§ **Action item**
Locate, in the data below, the line that contains "- 四答，指最后清楚地回答问" and the line that contains "那么面对这类问题有哪些比较常"; reproduce exactly those two lines and every line between them, nothing more.

§ **Materials provided**
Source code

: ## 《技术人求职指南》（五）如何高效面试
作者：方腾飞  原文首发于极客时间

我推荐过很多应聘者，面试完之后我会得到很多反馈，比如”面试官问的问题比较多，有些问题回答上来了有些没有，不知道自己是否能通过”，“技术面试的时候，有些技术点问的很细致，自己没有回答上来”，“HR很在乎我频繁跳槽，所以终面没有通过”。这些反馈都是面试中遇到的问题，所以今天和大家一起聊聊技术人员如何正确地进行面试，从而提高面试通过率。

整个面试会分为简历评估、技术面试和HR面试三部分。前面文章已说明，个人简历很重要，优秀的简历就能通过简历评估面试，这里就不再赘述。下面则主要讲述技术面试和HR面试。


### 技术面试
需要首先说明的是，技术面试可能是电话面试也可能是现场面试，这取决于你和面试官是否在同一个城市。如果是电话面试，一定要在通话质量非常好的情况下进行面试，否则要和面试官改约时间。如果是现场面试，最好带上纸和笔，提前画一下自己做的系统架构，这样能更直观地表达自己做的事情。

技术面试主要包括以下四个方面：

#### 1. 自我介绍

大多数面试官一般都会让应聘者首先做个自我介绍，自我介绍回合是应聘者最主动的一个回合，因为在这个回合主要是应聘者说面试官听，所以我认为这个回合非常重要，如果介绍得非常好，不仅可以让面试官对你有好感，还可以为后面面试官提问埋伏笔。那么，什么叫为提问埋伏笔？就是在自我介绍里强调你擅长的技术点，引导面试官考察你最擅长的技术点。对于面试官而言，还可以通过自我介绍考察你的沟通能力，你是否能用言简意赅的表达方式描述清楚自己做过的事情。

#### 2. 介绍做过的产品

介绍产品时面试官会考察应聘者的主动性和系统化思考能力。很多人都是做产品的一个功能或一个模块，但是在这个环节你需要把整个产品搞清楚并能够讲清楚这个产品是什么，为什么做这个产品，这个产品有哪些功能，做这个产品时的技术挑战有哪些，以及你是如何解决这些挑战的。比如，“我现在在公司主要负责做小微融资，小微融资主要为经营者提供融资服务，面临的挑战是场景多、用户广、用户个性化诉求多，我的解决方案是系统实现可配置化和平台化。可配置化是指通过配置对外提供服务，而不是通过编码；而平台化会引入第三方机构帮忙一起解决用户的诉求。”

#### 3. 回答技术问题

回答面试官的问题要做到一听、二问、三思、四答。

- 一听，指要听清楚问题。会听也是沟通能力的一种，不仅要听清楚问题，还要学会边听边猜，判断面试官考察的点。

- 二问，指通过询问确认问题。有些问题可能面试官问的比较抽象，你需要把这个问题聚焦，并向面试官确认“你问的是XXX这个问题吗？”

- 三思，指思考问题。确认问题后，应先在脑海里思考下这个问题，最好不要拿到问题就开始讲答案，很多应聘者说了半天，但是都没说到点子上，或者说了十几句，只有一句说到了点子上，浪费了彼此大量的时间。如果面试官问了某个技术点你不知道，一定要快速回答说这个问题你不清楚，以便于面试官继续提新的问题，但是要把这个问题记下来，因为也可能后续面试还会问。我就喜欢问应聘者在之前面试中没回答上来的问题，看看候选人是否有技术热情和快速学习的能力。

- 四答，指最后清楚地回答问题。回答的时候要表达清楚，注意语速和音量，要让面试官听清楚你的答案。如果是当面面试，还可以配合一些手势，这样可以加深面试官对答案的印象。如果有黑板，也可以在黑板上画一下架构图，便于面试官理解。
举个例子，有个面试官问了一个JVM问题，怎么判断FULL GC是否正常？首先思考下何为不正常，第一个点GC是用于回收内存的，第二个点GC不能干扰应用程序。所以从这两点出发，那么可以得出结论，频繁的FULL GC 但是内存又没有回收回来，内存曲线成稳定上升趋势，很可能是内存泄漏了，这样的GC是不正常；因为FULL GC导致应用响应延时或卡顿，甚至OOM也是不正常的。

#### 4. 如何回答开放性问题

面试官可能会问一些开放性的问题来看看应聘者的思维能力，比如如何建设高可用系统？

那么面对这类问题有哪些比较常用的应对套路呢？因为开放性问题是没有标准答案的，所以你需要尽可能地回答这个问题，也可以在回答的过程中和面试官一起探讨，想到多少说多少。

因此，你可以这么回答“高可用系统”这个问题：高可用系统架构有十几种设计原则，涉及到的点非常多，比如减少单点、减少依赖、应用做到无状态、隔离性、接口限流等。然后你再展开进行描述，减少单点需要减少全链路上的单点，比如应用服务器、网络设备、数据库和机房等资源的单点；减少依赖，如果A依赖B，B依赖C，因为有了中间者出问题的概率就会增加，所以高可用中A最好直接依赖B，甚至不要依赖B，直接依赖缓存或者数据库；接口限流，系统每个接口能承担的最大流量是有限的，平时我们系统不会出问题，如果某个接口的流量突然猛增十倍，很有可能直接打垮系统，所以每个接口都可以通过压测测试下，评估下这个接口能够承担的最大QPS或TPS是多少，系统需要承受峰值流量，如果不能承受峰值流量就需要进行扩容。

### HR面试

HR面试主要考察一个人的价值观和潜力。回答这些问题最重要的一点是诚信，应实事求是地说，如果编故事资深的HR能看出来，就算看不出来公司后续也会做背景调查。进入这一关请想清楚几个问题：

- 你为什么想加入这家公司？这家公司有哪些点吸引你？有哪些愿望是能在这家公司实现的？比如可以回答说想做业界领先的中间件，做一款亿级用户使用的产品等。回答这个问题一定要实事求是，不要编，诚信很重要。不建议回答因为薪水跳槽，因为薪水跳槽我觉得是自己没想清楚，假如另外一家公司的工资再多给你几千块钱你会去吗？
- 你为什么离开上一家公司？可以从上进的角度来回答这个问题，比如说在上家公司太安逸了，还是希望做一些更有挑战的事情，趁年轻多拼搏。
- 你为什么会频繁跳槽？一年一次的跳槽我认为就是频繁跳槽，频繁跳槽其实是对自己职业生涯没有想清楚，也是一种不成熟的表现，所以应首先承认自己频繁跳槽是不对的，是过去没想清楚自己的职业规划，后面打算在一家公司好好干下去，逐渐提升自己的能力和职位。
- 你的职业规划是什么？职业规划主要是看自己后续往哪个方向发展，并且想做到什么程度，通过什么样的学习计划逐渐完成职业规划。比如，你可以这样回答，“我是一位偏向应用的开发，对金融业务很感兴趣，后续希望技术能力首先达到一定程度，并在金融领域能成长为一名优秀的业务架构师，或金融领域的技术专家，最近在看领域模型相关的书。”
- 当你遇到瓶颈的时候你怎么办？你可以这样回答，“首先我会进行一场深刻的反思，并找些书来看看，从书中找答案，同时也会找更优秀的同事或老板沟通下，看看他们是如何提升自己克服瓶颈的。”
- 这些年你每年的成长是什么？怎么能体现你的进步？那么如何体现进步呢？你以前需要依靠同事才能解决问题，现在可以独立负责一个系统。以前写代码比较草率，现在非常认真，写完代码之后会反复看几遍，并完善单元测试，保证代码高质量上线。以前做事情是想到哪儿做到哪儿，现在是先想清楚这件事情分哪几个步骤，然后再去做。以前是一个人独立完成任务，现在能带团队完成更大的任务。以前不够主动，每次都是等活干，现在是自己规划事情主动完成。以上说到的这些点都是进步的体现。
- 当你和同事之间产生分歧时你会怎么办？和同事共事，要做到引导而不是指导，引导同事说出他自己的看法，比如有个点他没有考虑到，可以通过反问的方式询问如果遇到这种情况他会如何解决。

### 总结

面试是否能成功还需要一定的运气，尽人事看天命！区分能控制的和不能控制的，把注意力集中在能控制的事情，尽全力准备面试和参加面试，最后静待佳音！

§ **Expected answer**
- 四答，指最后清楚地回答问题。回答的时候要表达清楚，注意语速和音量，要让面试官听清楚你的答案。如果是当面面试，还可以配合一些手势，这样可以加深面试官对答案的印象。如果有黑板，也可以在黑板上画一下架构图，便于面试官理解。
举个例子，有个面试官问了一个JVM问题，怎么判断FULL GC是否正常？首先思考下何为不正常，第一个点GC是用于回收内存的，第二个点GC不能干扰应用程序。所以从这两点出发，那么可以得出结论，频繁的FULL GC 但是内存又没有回收回来，内存曲线成稳定上升趋势，很可能是内存泄漏了，这样的GC是不正常；因为FULL GC导致应用响应延时或卡顿，甚至OOM也是不正常的。

#### 4. 如何回答开放性问题

面试官可能会问一些开放性的问题来看看应聘者的思维能力，比如如何建设高可用系统？

那么面对这类问题有哪些比较常用的应对套路呢？因为开放性问题是没有标准答案的，所以你需要尽可能地回答这个问题，也可以在回答的过程中和面试官一起探讨，想到多少说多少。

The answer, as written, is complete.